ABSTRACT
Collecting in the Digital Age: Contemporary Heritage in the Museum
This paper will explore the challenges in curating born-digital objects as part of rapid-response, social, scientific, history, and art and design museum collections. Personal memories, social movements, and cultural phenomena are now created and circulated online. Knowledge about contemporary society and events is also disseminated online, and informed by the algorithms behind web platforms and social networks. Therefore, the virtual circulation of ideas represents a crucial part of contemporary society, which different memory institutions are just starting to collect and preserve.
However, museums are not yet ready to include born-digital content in their curatorial practices. This paper will focus on social media collections and explore existing attempts to include them in museums, while analysing the difficulties museums still encounter. It will examine problems in the acquisition of social media content, in the legal and ethical limitations in collecting such material, in its inclusion in collection management systems and documentation within collection standards.

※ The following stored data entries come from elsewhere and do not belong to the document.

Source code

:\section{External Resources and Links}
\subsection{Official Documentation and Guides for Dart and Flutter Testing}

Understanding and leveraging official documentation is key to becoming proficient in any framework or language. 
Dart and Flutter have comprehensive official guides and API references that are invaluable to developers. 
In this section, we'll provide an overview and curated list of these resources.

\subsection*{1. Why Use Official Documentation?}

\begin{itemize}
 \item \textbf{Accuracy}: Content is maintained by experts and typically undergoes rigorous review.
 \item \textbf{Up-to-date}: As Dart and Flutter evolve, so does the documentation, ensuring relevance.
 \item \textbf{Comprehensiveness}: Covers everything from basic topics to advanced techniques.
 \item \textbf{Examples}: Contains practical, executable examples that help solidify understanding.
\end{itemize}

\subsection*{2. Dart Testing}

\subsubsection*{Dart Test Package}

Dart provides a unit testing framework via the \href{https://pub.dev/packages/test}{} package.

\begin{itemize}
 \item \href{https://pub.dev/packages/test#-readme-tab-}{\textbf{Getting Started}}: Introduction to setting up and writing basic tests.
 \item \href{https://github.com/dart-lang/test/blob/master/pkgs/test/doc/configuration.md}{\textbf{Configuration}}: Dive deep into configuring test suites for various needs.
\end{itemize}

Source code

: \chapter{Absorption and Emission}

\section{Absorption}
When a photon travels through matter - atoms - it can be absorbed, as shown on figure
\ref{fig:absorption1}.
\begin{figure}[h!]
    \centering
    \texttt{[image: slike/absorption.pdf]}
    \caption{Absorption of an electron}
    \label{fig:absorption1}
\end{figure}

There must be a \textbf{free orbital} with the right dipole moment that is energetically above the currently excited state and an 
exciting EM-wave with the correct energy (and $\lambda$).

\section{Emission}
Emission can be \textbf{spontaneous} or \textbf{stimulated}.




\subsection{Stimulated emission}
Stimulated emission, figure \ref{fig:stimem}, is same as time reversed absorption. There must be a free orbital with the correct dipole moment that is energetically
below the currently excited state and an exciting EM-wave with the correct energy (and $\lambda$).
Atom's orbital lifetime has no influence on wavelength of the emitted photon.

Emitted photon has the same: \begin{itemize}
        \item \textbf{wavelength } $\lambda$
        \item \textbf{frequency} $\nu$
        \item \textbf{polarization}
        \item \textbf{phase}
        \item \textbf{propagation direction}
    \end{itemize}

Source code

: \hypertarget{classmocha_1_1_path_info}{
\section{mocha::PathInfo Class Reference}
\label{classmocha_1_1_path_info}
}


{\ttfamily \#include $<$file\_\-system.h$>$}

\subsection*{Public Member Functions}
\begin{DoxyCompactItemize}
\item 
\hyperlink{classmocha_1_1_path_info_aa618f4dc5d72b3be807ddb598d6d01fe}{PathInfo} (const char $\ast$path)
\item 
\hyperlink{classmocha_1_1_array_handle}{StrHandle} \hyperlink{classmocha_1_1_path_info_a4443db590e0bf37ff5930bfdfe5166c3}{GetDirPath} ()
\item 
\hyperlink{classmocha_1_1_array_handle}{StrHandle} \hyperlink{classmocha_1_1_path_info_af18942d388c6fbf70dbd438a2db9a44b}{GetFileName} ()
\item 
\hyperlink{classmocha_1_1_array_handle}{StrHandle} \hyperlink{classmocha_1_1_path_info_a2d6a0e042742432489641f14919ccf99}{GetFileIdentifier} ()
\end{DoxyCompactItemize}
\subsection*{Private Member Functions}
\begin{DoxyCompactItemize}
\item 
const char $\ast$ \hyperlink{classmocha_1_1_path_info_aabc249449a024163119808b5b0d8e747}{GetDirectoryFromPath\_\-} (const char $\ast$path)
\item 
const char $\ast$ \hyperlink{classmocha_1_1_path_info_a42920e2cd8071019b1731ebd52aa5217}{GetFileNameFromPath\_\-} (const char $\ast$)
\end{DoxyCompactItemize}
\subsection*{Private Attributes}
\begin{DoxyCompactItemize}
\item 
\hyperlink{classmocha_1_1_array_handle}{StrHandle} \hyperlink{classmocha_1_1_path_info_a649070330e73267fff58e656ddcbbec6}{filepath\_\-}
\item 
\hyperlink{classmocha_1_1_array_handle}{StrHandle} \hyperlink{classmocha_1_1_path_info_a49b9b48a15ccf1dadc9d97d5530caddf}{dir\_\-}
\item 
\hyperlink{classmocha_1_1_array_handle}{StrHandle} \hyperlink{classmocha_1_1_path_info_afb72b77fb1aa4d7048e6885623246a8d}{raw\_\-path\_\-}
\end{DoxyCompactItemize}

The paper will draw on selected examples of social media content included in art, design, history, and science collections, and it will draw parallels with existing practices in libraries and archives, with a focus on debates in the web archiving community. This presentation will thus discuss how social media content can be integrated in museum collections, how these digital objects affect museum processes, and the still difficult coexistence of virtual and ‘analogue’ objects in exhibitions.